### What you should do
Write out every line below that includes the word "artifactId".

### Source data
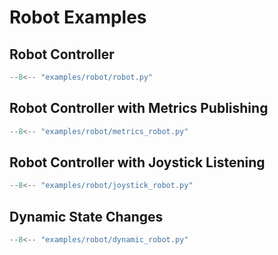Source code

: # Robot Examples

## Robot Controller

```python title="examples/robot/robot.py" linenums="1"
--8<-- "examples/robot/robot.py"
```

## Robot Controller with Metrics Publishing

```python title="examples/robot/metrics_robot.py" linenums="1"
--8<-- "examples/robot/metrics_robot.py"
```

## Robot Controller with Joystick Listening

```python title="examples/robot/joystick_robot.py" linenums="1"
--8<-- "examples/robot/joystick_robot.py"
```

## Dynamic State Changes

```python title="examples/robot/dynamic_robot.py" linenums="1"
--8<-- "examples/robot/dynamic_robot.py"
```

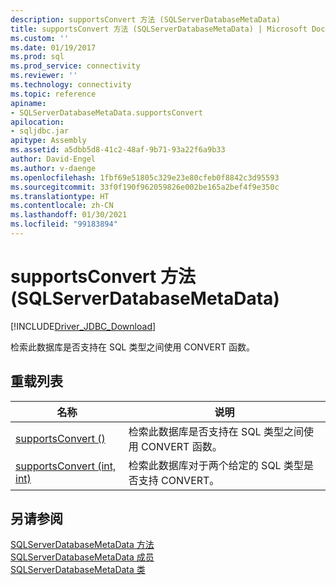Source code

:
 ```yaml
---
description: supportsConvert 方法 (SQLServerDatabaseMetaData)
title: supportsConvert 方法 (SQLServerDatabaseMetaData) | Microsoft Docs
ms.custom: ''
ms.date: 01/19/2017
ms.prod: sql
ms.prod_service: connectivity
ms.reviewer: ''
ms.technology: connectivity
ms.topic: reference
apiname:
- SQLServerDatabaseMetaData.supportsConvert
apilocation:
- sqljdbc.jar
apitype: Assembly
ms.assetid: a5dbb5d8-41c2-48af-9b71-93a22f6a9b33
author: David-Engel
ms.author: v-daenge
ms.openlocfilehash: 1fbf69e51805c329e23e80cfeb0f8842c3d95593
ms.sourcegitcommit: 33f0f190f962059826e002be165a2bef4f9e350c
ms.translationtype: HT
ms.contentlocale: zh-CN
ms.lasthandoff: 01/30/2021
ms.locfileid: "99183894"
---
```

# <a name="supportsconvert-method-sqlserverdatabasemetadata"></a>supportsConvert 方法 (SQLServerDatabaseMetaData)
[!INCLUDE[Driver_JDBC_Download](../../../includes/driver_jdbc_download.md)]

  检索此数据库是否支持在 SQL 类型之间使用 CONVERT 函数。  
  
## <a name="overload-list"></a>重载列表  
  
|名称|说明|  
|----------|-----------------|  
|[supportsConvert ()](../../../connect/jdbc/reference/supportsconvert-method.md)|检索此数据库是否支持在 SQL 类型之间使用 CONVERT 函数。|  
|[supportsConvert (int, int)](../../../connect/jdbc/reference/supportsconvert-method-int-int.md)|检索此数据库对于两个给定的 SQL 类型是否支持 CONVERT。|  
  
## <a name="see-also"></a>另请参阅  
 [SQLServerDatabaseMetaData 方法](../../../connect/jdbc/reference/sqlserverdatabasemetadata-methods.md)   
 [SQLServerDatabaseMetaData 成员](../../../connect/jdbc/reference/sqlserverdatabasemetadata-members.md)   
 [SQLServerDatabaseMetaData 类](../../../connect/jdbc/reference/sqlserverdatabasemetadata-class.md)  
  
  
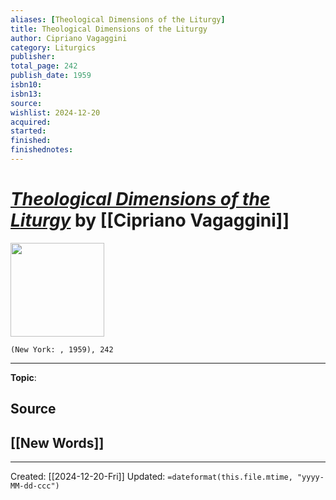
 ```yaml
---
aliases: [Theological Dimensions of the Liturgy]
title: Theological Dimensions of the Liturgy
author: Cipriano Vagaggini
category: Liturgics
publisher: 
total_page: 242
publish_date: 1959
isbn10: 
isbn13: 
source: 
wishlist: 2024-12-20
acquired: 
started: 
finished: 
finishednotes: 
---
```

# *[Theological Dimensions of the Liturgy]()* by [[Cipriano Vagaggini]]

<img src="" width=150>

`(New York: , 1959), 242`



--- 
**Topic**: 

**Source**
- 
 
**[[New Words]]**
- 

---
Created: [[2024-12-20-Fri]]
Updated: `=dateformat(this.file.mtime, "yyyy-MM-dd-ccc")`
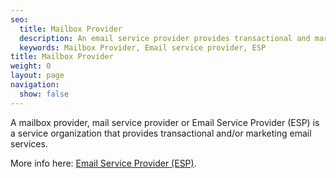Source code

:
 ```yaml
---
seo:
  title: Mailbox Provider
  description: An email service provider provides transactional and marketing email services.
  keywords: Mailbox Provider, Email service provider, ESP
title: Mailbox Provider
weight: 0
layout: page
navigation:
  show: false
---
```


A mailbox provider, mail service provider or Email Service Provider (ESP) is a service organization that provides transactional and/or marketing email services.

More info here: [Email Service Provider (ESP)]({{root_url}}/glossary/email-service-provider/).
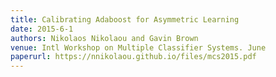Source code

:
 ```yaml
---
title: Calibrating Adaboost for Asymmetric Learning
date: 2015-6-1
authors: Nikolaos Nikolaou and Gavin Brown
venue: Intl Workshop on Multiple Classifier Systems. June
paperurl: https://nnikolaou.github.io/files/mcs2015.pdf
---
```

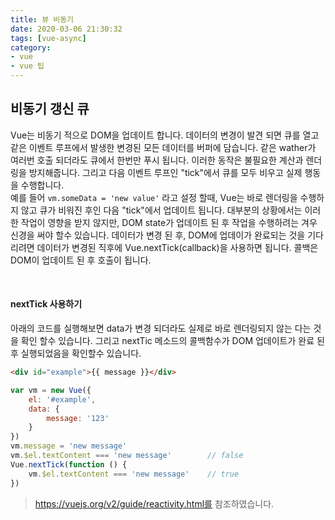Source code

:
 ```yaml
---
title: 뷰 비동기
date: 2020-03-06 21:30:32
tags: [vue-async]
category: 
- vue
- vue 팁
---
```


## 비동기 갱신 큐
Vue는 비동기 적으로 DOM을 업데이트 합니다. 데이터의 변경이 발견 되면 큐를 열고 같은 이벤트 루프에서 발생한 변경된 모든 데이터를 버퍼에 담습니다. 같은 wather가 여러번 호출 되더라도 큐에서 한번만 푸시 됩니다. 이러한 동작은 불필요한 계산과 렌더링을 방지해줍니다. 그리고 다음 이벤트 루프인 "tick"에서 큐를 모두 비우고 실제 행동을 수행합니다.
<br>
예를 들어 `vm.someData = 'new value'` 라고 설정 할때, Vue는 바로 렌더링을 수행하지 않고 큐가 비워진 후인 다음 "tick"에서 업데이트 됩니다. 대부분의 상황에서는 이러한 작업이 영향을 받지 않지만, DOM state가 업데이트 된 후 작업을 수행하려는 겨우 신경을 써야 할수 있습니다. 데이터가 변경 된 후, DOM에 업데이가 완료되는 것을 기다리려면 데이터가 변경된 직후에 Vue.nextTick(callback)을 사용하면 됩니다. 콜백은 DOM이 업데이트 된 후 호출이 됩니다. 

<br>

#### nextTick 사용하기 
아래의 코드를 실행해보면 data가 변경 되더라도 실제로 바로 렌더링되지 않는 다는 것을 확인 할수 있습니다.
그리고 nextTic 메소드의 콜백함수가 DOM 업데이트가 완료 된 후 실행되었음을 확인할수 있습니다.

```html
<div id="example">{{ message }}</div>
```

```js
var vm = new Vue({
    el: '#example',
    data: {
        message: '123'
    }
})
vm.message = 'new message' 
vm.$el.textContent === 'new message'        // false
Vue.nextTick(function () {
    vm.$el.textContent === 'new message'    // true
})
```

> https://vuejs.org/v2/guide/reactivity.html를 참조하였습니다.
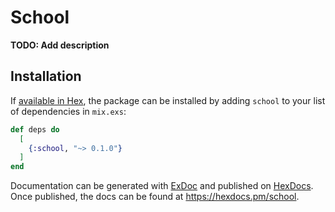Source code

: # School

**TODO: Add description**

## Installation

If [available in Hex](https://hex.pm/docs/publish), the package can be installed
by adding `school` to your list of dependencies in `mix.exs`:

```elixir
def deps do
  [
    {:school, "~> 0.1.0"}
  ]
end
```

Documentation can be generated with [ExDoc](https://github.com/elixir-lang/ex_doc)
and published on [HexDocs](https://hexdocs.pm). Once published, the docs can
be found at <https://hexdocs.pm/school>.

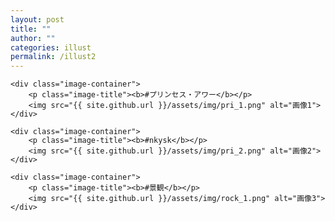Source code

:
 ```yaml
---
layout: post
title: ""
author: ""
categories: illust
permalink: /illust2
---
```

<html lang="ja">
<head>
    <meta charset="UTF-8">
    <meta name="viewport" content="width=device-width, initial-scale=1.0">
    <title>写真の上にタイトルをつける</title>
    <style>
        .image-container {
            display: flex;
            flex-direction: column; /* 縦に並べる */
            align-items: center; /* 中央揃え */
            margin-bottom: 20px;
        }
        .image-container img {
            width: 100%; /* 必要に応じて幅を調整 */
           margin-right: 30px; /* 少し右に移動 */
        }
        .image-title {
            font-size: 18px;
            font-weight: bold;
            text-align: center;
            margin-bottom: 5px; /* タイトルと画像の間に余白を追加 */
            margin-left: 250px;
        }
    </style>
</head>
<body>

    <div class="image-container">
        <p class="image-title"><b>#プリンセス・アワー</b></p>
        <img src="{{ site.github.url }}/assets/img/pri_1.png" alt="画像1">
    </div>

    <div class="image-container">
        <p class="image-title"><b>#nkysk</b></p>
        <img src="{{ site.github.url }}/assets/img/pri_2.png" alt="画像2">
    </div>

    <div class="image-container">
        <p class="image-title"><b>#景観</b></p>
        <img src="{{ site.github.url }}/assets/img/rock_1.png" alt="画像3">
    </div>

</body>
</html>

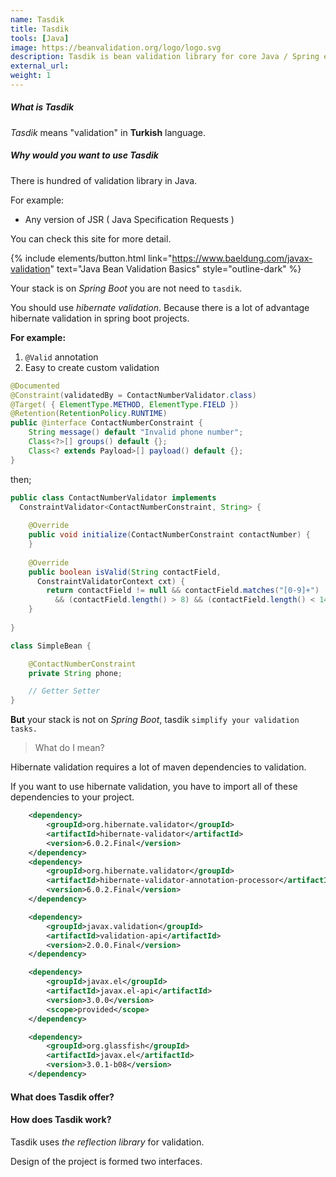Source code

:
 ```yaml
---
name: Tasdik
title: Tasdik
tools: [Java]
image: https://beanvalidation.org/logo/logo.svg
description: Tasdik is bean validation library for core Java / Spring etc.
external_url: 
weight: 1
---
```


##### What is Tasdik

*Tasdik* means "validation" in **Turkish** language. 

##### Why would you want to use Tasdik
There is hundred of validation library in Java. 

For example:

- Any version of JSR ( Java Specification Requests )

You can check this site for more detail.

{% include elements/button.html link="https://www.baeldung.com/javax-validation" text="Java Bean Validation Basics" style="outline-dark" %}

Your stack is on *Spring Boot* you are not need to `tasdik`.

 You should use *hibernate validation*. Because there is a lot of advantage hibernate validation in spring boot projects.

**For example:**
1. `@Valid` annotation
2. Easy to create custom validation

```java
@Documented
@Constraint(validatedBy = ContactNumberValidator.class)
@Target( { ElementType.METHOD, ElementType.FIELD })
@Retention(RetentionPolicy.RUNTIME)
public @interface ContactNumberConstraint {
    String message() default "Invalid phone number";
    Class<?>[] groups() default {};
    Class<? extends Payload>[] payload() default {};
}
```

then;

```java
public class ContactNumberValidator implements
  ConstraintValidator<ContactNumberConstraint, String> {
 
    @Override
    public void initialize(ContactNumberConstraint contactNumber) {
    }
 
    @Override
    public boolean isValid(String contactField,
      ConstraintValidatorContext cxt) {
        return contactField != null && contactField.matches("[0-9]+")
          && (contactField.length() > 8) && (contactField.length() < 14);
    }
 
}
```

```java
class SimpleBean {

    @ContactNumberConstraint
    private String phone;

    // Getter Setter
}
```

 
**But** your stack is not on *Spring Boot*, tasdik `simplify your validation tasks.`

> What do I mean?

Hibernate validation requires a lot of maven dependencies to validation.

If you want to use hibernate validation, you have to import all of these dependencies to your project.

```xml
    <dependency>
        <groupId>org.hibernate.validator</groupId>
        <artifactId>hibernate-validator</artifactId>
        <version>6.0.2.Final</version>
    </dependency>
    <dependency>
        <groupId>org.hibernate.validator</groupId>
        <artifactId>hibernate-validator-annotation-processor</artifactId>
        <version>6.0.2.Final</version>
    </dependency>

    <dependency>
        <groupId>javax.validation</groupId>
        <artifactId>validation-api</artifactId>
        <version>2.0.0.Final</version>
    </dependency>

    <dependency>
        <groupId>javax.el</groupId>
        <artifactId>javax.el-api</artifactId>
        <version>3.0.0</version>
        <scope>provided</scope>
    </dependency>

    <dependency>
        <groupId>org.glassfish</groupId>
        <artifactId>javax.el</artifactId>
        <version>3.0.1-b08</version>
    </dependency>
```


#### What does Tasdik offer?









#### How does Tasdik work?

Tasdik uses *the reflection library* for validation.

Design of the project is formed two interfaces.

### Result for this task
        <artifactId>hibernate-validator</artifactId>
        <artifactId>hibernate-validator-annotation-processor</artifactId>
        <artifactId>validation-api</artifactId>
        <artifactId>javax.el-api</artifactId>
        <artifactId>javax.el</artifactId>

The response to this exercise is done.